*DIRECTIONS:*
All lines from the one containing "JavaScriptでは関数もまたObjectです。" to the final line of the material should be retyped exactly. Nothing else belongs in the response.

*SUPPLIED RECORDS:*
== == ==
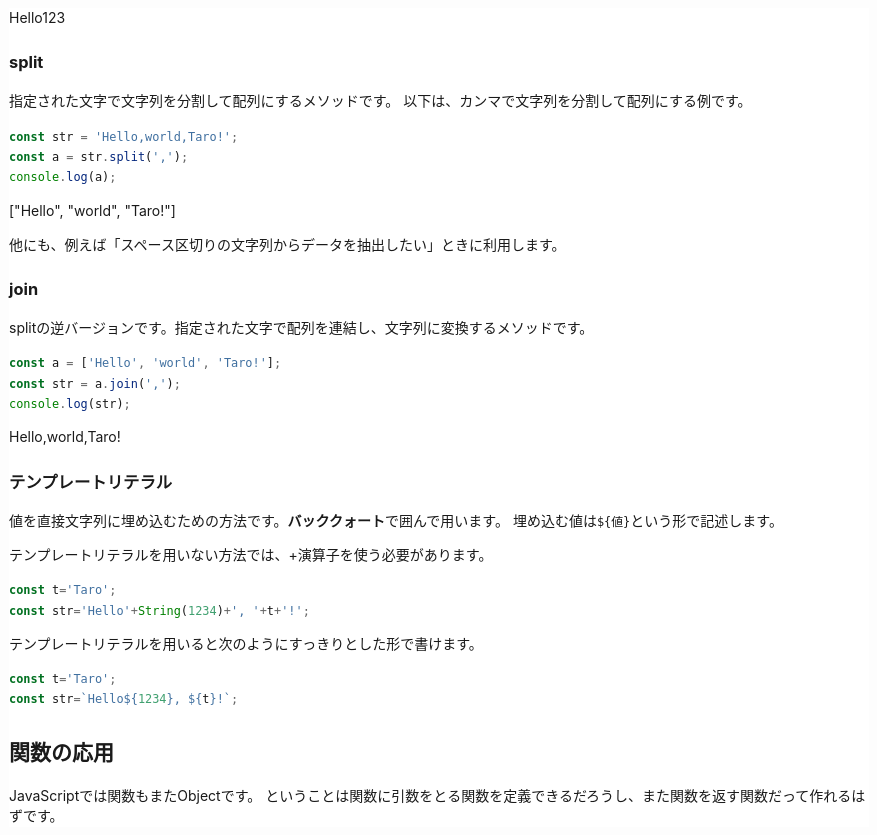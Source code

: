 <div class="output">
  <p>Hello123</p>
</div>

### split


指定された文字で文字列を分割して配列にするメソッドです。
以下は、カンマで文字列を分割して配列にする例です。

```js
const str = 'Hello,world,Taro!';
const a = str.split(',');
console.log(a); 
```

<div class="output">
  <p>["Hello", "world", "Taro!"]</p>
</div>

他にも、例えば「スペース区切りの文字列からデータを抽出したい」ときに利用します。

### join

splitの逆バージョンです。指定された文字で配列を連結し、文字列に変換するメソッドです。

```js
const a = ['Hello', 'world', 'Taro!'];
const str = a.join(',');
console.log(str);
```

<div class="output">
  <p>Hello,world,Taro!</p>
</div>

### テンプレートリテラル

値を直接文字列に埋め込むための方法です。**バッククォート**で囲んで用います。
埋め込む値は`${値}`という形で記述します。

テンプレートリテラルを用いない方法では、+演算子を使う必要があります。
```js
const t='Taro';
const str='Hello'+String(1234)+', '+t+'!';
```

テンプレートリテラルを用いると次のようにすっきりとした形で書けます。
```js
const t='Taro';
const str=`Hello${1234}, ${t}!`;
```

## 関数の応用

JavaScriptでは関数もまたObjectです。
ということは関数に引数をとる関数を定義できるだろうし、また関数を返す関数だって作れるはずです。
== == ==
*EXERCISE RESPONSE:*
JavaScriptでは関数もまたObjectです。
ということは関数に引数をとる関数を定義できるだろうし、また関数を返す関数だって作れるはずです。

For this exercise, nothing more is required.